In anticipation of a prospective 50 percent increase in air travel by 2030, the KTDI represents the combined efforts of participants to create a blockchain-backed identity solution that fosters security and a sense of cooperation between international agencies.
Matt Hayden, the deputy assistant secretary of the Private Sector Office at the US Department of Homeland Security, expressed the benefits of public and private sector collaboration:
"Public-private partnerships have recognized value in the continued effort to improve efficiency of border processing. These collaborative efforts provide for government to benefit from research and innovation of the private sector to further expand both the pool of trusted traveler passengers and the travel experience at large."
The KTDI system will operate on the tenets of flexible design, ease of use, real-time communication, and traveler safety. The system makes use of biometrics, is designed to be interoperable and technology-agnostic in its application, and exhibits modular scalability. It also incorporates elements of machine learning, for improved accuracy.
KTDI also allows a traveler to build up the credibility of their digital identity. By providing authenticated attestations via trusted entities, an individual can attain a certifiable "Known Traveler" status. Each time a trusted entity – such as a post office, government agency, or educational institution – provides verification, it adds to the veracity of that person's KTDI, becoming the digital identity's backbone. The system is designed to allow inter-agency collaboration; for example, when someone gets immunized, it might be an authentication attestation point, and another country might take that immunization authentication data point and use it as the basis for determining admissibility via customs.
A traveler can decide what information is released and who gets it with the KTDI platform: only authorized data transmissions are provided to specific entities along their journey. Rather than storing the data directly to the blockchain, identity pointers are stored in blocks that relate to a particular digital identity. These pointers connect to hubs which allow for secure data sharing and storage.

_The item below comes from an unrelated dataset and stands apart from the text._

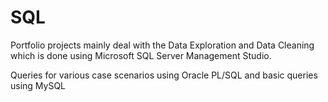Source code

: # SQL
Portfolio projects mainly deal with the Data Exploration and Data Cleaning which is done using Microsoft SQL Server Management Studio.

Queries for various case scenarios using Oracle PL/SQL and basic queries using MySQL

Such a system resolves the need for privacy while allowing agencies to verify a traveler's history and record it to an outfacing blockchain platform. Current conjecture, based on the infancy of blockchain system development, is that a permission-based public ledger best fits the needs of a KTDI system, wherein certain trusted nodes will receive permission to write to the record that is readable by each individual and each entity to ensure transparency.
Canada's Minister of Transport, Marc Garneau, pointed to technical advancements as a means of making air travel safer and more enjoyable for travelers:
"Innovation is key to enhancing global competitiveness, mobility and productivity. Technological advancements provide opportunities to make security for air travel more efficient while improving the traveler experience."
The joint efforts of Canada and the Netherlands to produce an identity solution based on blockchain technology are underscored by similar endeavors to create ID standards across the ecosystem. One such example is the ERC-725 self-sovereign identity protocol, which is currently in development and open to community comment, on the Ethereum blockchain. Other similar examples include the work of the ID2020 Alliance, which has recently expanded its membership.